To add to the excitement, one utility, Green Mountain Power in Vermont, announced it would be happy to sell the Powerwall directly to its customers. This is a sign not only that utilities are taking the potential of the Powerwall seriously, but that they may be trying to figure out a way to profit from potentially disruptive technologies. (Full disclosure: Green Mountain Power has funded some of my university research in the past.)

But for all the buzz around Powerwall, home batteries – even sleek, more-affordable ones – face some hurdles. Unlike a shiny new iPad or iPhone, batteries are still a long way from becoming the next must-have consumer item.

Who will bite first

The Powerwall is most likely going to see its biggest initial domestic sales in the same markets that other energy storage companies are targeting – Hawaii, California, New York City and military bases. California is currently a hot market for energy storage because of how the state has chosen to subsidize energy storage technologies. Tesla has already been a big beneficiary.

These subsidies, however, can and do disappear sometimes. As this article reports, California is mulling significant changes to its energy storage subsidy scheme. When they do disappear, so can the value of the technology being subsidized. Just ask the providers of “demand response,” whose revenue streams for peak-time electricity reductions were severely disrupted by a successful court challenge to the pricing system established by federal regulators. The Supreme Court has agreed to take up this case, but the regulatory uncertainty has already affected business models and the functioning of regional power markets.

To keep prices down, Tesla as well as current and future competitors will have to spend lots of time and money lobbying the state to keep the subsidy system in place.

States with a large difference between peak and off-peak prices, including California again, are also a good potential market for low-cost home energy storage. Charge at night when electricity is cheap and discharge during the day when it’s expensive.

This “energy arbitrage” strategy, however, has never worked for the energy storage industry, and it’s unlikely to work for the Powerwall either. The type of charge/discharge cycle for energy arbitrage would probably affect the long-term health of the battery system, meaning more frequent replacement (Tesla is saying that the Powerwall will have a warranty of ten years, though on what terms we don’t yet know).

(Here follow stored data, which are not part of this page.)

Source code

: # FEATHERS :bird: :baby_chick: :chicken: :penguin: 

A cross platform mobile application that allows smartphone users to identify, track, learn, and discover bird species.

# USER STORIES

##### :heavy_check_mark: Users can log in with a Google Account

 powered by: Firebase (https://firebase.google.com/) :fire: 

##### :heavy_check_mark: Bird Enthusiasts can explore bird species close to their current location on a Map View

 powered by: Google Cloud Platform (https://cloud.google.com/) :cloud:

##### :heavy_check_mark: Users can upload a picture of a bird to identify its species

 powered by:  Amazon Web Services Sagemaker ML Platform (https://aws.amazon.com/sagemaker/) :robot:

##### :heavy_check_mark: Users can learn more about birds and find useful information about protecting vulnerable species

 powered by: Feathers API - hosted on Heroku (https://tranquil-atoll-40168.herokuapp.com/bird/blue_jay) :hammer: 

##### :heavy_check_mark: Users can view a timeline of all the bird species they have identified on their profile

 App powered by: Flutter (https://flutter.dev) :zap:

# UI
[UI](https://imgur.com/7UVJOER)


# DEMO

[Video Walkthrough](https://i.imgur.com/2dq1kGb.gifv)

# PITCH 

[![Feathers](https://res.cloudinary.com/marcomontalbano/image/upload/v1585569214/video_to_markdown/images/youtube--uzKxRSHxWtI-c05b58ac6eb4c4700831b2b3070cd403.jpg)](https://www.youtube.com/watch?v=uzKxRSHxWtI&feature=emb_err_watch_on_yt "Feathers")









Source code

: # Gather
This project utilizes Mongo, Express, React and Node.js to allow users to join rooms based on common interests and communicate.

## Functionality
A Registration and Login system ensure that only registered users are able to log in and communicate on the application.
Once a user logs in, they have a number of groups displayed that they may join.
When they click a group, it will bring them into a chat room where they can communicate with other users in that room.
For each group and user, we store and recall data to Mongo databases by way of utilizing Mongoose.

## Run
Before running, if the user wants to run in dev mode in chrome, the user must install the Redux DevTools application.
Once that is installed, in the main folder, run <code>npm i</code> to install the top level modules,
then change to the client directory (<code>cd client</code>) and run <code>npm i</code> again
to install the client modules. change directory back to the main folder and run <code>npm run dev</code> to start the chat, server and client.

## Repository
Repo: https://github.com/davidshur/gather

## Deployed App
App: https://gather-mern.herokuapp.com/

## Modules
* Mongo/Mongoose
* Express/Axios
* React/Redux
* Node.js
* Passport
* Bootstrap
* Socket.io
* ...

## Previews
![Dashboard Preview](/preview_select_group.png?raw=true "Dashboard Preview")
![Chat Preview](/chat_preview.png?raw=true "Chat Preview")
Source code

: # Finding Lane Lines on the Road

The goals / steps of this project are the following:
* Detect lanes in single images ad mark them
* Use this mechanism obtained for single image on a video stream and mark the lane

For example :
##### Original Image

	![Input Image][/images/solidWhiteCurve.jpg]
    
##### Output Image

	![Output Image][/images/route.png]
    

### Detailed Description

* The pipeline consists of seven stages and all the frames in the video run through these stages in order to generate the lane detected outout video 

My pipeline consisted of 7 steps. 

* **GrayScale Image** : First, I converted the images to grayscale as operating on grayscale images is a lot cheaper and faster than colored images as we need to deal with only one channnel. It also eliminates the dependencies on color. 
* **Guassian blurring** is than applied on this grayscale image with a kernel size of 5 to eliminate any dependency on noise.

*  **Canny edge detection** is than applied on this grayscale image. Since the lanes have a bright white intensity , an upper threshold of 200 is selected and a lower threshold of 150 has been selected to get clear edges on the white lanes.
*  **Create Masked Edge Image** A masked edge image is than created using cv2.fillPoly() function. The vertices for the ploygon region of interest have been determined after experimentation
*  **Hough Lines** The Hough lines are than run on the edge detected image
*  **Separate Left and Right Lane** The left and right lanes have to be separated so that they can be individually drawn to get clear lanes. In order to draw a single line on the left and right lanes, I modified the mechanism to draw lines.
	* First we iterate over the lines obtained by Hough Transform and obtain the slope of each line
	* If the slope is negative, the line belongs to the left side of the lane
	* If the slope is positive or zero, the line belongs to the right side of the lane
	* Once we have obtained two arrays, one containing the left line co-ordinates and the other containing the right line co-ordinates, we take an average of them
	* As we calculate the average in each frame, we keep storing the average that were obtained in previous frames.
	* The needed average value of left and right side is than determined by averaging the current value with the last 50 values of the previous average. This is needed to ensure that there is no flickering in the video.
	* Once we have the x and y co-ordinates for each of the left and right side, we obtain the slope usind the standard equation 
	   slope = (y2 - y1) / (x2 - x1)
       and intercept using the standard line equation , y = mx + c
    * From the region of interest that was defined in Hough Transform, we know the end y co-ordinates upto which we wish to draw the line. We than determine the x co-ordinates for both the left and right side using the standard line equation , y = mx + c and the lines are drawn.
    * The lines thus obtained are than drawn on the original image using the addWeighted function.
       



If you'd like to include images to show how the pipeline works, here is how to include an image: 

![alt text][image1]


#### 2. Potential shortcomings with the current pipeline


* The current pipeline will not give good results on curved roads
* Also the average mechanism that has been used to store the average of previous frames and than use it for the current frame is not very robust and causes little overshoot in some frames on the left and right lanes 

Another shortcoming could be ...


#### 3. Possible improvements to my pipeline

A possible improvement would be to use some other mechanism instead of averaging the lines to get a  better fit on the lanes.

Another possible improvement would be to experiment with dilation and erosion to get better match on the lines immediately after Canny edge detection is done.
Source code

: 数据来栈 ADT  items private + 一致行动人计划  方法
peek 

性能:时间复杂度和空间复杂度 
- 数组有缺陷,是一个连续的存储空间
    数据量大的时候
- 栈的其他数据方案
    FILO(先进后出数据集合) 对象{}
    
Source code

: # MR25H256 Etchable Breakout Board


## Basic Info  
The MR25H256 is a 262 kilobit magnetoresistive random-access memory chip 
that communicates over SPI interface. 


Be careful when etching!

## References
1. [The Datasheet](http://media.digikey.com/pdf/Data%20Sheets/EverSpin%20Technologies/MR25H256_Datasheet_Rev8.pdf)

With enough battery energy storage following the energy arbitrage model, the cost of grid-produced power during the day would plummet because of lower demand. And the cost of power during the evening would rise due to higher demand for charging. On a pure cost basis, this would eat away at the large price differential that built the energy arbitrage idea in the first place.

Moreover, potential buyers seeking to integrate the Powerwall with solar photovoltaic (PV) systems wouldn’t even follow the energy arbitrage strategy; they would do exactly the opposite, charging from rooftop PV panels during the day and discharging at night. Even in California, the economics of doing this, versus just leaning on the power grid at night, are pretty rotten.

Paying for backup

Tesla is also trying to sell the Powerwall as a reasonably priced form of backup power, in case of emergencies on the grid. (Remember Hurricane Sandy, anyone?) While it remains to be seen whether it can compete with other backup generator technologies, this customer segment is, in some sense, just what Tesla needs: high-income households to serve as early adopters because they can afford to place a premium on having electricity service during blackouts.

The Powerwall, for all its novelty, is a reminder of how energy storage is still ripe for maturity and how, as an industry, it is still searching for the right business model.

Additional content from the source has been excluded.